What Happens Now(15)



“We make sure it holds together,” I said.

“Just until the glue dries.”

“I always think of it as Velcro. When things do come undone, we can easily stick them back on.”

“See, Ari. If you didn’t work here, you wouldn’t be allowed to use craft metaphors so freely.” Richard scooped up the catalog along with some others and headed toward the back room. “I have some ordering to do,” he called over his shoulder. “Holler if you need me.”

It was a slow morning. Art students from a summer college program buying jumbo drawing pads. A mother and her son looking for a Batmobile model car kit, their joy at finding the last one as if we’d saved it especially for them. An elderly woman spending over twenty minutes trying to decide between two fancy journals—you know, the kind you can’t actually write in because they’re too beautiful—then eventually putting them both back on the shelf and walking out.

God, it was going to be a long summer. The next time the door chimed, I really had to force myself to look up and do the HiCanIHelpYou smile.

Camden’s friend Max was standing in the vestibule, unstrapping his bicycle helmet.

Something in my throat now. A sandpaper-wrapped grapefruit, perhaps, or aquarium rocks. Whatever it was, I had to swallow it down if I wanted to keep breathing.

This was what always happened the summer before, seeing Max or Eliza. I’d have some kind of physical event, because it meant Camden might be nearby. I grew to know the backs of their heads as well as I knew the back of Camden’s. It’s an unsettling side effect of being infatuated with someone. The infatuation bleeds into everyone surrounding the person, and the sphere of things that make you feel sick with longing grows dangerously wide.
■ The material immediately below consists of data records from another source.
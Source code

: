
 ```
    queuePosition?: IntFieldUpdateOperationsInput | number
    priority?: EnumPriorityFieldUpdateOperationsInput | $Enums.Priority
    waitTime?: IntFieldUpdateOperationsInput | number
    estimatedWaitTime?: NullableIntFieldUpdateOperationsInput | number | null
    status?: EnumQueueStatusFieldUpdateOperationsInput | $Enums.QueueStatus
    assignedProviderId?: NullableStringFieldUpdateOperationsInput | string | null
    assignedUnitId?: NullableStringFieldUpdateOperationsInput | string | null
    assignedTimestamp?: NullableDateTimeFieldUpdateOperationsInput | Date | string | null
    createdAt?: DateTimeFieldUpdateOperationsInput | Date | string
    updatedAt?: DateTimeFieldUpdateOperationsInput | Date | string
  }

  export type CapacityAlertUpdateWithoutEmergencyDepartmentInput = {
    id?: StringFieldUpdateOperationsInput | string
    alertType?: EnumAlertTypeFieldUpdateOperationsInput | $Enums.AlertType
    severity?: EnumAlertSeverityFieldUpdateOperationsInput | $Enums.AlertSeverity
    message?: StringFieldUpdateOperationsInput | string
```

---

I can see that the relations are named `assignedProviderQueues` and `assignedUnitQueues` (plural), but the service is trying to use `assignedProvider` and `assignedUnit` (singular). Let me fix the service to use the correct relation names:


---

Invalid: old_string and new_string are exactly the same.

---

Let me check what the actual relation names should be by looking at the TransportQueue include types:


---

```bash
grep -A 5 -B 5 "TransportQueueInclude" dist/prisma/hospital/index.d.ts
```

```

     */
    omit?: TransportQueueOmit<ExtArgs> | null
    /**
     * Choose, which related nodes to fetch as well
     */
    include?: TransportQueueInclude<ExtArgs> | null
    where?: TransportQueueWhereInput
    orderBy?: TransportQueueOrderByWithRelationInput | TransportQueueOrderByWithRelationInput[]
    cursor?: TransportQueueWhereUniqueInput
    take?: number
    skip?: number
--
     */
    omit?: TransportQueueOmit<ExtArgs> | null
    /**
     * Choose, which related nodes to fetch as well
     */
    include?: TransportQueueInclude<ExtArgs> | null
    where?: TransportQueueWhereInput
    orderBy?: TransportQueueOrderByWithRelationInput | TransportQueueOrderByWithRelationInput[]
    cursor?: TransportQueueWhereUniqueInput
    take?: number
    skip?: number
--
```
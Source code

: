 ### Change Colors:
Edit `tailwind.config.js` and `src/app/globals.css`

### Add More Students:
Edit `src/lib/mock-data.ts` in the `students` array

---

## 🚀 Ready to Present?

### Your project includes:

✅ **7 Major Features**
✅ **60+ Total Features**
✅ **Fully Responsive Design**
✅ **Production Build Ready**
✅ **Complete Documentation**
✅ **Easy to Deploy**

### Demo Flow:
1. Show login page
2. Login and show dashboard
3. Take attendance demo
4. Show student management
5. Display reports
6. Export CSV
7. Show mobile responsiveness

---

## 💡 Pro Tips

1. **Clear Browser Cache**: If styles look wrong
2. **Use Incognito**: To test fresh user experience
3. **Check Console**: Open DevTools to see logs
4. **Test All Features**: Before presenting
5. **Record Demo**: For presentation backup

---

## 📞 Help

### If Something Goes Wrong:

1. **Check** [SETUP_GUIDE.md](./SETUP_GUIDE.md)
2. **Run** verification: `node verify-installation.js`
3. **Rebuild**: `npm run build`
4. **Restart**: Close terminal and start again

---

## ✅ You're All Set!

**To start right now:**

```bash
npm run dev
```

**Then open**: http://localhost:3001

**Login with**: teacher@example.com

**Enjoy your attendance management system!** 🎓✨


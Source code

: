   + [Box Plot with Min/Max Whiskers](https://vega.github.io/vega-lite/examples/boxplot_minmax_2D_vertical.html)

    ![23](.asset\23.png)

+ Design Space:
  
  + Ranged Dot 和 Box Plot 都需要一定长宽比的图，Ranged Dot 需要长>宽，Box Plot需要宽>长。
Max saw me at the register and it took him a moment to figure out why I was familiar.

“Oh, hey!” he said. “The lake, right?”

“Yes.” My voice caught.

“Are you . . . Millie?”

“Oh. No. Millie’s dead. My stepdad bought the store from her daughter, so I guess he’s Millie now.” I sounded weird to myself. High-pitched.

“I was kidding.”

“I know,” I lied. “Can I help you find something?” That was better.

“I. Um. Am supposed to find yarn.”

Move, Ari. Act normal. Human, at the very least.

I stepped out from behind the counter and motioned for him to follow me down an aisle.

“We have some, but not very much.” I glanced at Max and he smiled at me, and I realized he was only a guy looking for yarn. And that was odd, yes, but not exactly intimidating. “There was a business feud for a while,” I added. “Between Millie and the lady who owns the knitting store down the street. They worked it out. We honor the treaty.”

Max looked at our selection of yarn, then shook his head. “I need a super-specific color. It needs to match this.” He held out a fabric swatch.

“Agnes at Knit Your Bit. She’s your woman.”

He shook his head again sadly. “I was hoping to avoid that. Let’s just say, Millie wasn’t the only one she had a feud with. We’re sort of banned from shopping there.”

I didn’t know who “we” referred to, but the more appropriate thing for me to ask was: “What do you need it for?”

“My girlfriend, Eliza . . . she’s making me a scarf.”

“In the summer?” Also, Girlfriend + Eliza. Processing that.

Max gave me a look, and although I didn’t know him, I could tell it was supposed to be a meaningful one. He held out the swatch again, so I looked at it again. Really looked at it.

Then I understood. There was a character on Silver Arrow named Bram, a tall alien with silver hair. And he always wore a scarf that was this color.

Eliza was making a Bram Scarf (on the fansite message boards, the real Arrowheads referred to it with one word, a Bramscarf).

Girlfriend + Eliza + Bramscarf. Still more processing needed.

“I can order the yarn for you,” I said. “But don’t tell anyone. You know, because of Agnes.”

“No problem there. Agnes scares the shit out of me,” said Max, who then leaned in closer because apparently this had become some shady deal. “How long would it take to come, if you ordered it?”

“Probably two days.”

Even though I could pick the color out of a lineup from thirty feet away, I snapped a picture of the fabric swatch and took down Max’s phone number.

“I’m really curious about why Agnes banned you from shopping at her store,” I said, feeling more confident now.

“That answer would also involve my girlfriend. She has, you know, artistic vision. It’s pretty strong. She wants what she wants and sometimes she gets a little crazy—I mean, intense about it. That’s why she sent me today. She didn’t want to piss anyone else off.” He looked at me and smiled. His two front teeth were crooked, parted like a tiny curtain. “If she’d known it was you working here, she would have come, I’m sure.”

“I’m here for all your Silver Arrow needs.”

Max laughed hard, as if I’d said more than I’d thought. “Will you be at the lake today?”

Max asking felt like Camden asking. That mammoth lump in my throat again.

“I might.” It came out as a croak. “Will you?”